[osmosis-dev] Improving pgsnapshot

Sat Jul 20 02:06:07 UTC 2013

From: Brett Henderson [mailto:brett at bretth.com] 
Subject: Re: [osmosis-dev] Improving pgsnapshot

> > Schema details:
> > 
> > I want to add a nodes.ways bigint[] column to the nodes table and use it for
> > node->ways lookups, then use the existing ways.nodes bigint[] column for
> > way->nodes
> 
> What is the motivation for this?  I'm guessing that performance is likely to 
> increase because we get to make better use of geo-spatial indexes ... It seems 
> like a good idea.  I haven't had a look at the existing queries to determine 
> the impact of making this change.

I'm explaining this in a good amount of detail because it helps me to write 
it out for planning purposes, so you get one of my long technical emails :) 

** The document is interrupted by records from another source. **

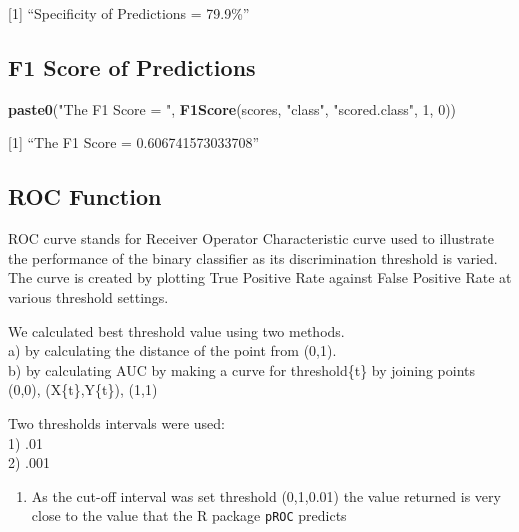 \documentclass[]{article}
\newenvironment{Shaded}{\begin{snugshade}}{\end{snugshade}}
\newcommand{\KeywordTok}[1]{\textcolor[rgb]{0.13,0.29,0.53}{\textbf{{#1}}}}
\newcommand{\DecValTok}[1]{\textcolor[rgb]{0.00,0.00,0.81}{{#1}}}
\newcommand{\StringTok}[1]{\textcolor[rgb]{0.31,0.60,0.02}{{#1}}}
\newcommand{\NormalTok}[1]{{#1}}
\providecommand{\tightlist}{%
  \setlength{\itemsep}{0pt}\setlength{\parskip}{0pt}}
\begin{document}
{[}1{]} ``Specificity of Predictions = 79.9\%''

\newpage

\subsection{F1 Score of Predictions}\label{f1-score-of-predictions-1}

\begin{Shaded}
\begin{Highlighting}[]
\KeywordTok{paste0}\NormalTok{(}\StringTok{"The F1 Score = "}\NormalTok{, }\KeywordTok{F1Score}\NormalTok{(scores, }\StringTok{"class"}\NormalTok{, }\StringTok{"scored.class"}\NormalTok{, }\DecValTok{1}\NormalTok{, }\DecValTok{0}\NormalTok{))}
\end{Highlighting}
\end{Shaded}

{[}1{]} ``The F1 Score = 0.606741573033708''

\subsection{ROC Function}\label{roc-function}

ROC curve stands for Receiver Operator Characteristic curve used to
illustrate the performance of the binary classifier as its
discrimination threshold is varied. The curve is created by plotting
True Positive Rate against False Positive Rate at various threshold
settings.

We calculated best threshold value using two methods.\\
a) by calculating the distance of the point from (0,1).\\
b) by calculating AUC by making a curve for threshold\{t\} by joining
points (0,0), (X\{t\},Y\{t\}), (1,1)

Two thresholds intervals were used:\\
1) .01\\
2) .001

\begin{enumerate}
\def\labelenumi{\arabic{enumi})}
\tightlist
\item
  As the cut-off interval was set threshold (0,1,0.01) the value
  returned is very close to the value that the R package \texttt{pROC}
  predicts
\end{enumerate}
\end{document}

I'll use the example of a map? query, but ignore relations. You can 
generalize this to almost any task that has to use way_nodes right now

The way to do this query is: 

1. Add all nodes in the bounding box to a nodes list (nodes_from_bbox)

2. Find all parent ways of those nodes and add them to a ways list 
(ways_from_nodes)

3. Add to the nodes list any child nodes of those ways where the child nodes 
are not already in the nodes list (nodes_from_way_nodes)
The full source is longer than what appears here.